Pamiętne Exspose Premiera Tuska z dnia 23 listopada 2007

Obrazek użytkownika Myślidar
Kraj

Wsłuchałem się w przemówienie desygnowanej jako kandydatki na Premiera RP Pani Beaty Szydło i zauważyłem, że można mówić zrozumiale, bez kartki (jak to się mówi od serca), a nie nawijać jak kiedyś Gomółka, z przekonaniem, że kłamstwo wypowiedziane conajmniej dwa razy jest warte tyle samo co prawda.

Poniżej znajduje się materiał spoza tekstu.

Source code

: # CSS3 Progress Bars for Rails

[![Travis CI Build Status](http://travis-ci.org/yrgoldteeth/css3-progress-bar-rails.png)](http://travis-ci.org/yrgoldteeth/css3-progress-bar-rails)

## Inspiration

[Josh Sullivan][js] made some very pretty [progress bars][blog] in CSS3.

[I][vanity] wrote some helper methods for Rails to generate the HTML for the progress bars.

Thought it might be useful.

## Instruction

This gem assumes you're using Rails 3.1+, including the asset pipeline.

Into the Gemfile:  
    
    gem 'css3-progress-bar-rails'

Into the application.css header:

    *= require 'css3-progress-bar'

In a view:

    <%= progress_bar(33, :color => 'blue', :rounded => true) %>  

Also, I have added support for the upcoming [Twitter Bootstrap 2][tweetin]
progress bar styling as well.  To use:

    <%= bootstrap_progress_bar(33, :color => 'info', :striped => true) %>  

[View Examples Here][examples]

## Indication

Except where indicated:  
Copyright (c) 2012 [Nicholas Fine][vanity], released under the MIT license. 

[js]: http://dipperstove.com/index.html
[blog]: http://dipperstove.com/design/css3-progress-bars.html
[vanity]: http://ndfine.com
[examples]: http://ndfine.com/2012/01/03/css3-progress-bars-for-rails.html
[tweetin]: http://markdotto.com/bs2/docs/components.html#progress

Wynikiem tamtej Tuskowej tyrady były moje  niżej opisane rozważania.

 

Ekspoze Premiera Tuska

(z dn. 23 listopada 2007 roku)

 

Długa była tyrada wylewanych myśli,

szumnie głoszonego Expose!

Słowa wypowiedziane z ekspresją!

Bełkot nowomowy...

A może jednak nie???

 

Szukałem słów,

błyszczących jak perły

zrodzone w sercu oratora...

I nic!

(…) Tylko potok frazesów...

Obietnice bez pokrycia!

Zero prawdy...

Żenada!

 

W drzwiach stanął pies,

zamerdał ogonem...

Powiedział więcej!

Bez słów...

 

 

Twoja ocena: Brak Średnia: 5 (2 głosy)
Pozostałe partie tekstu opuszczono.